• **Description of the task**:
In which lines of the data does the string "instrucciones" appear? Copy every one.

________

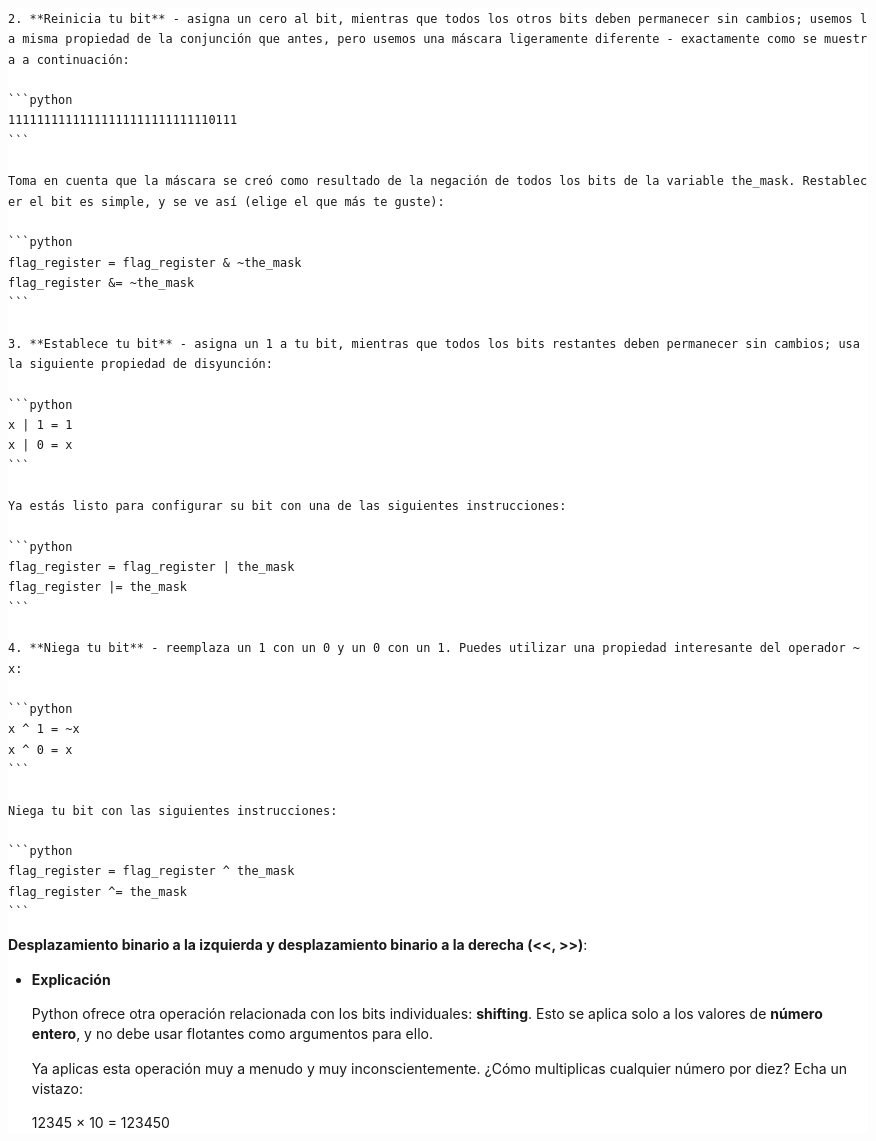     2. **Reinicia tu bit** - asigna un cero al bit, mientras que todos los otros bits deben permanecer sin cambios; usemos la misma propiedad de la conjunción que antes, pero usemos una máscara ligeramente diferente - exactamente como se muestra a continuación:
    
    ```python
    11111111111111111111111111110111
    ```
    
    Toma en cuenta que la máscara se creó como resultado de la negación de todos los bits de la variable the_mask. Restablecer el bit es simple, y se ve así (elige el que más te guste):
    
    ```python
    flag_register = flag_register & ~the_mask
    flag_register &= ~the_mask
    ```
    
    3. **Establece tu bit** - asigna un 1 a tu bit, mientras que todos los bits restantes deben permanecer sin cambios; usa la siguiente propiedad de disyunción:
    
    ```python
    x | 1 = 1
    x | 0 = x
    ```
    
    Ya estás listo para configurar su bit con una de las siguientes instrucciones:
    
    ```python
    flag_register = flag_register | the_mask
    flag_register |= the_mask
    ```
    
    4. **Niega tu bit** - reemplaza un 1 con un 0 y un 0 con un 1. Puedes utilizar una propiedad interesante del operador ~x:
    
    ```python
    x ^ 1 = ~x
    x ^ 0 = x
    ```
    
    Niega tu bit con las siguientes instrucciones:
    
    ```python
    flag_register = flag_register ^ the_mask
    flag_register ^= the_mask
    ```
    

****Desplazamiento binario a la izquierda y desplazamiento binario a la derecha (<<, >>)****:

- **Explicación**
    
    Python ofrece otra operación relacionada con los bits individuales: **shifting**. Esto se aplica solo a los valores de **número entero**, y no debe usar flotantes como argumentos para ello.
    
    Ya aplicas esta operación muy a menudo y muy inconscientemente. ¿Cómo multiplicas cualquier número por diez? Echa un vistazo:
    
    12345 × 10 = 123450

________

• **Exercise answer**:
    Ya estás listo para configurar su bit con una de las siguientes instrucciones:
    Niega tu bit con las siguientes instrucciones:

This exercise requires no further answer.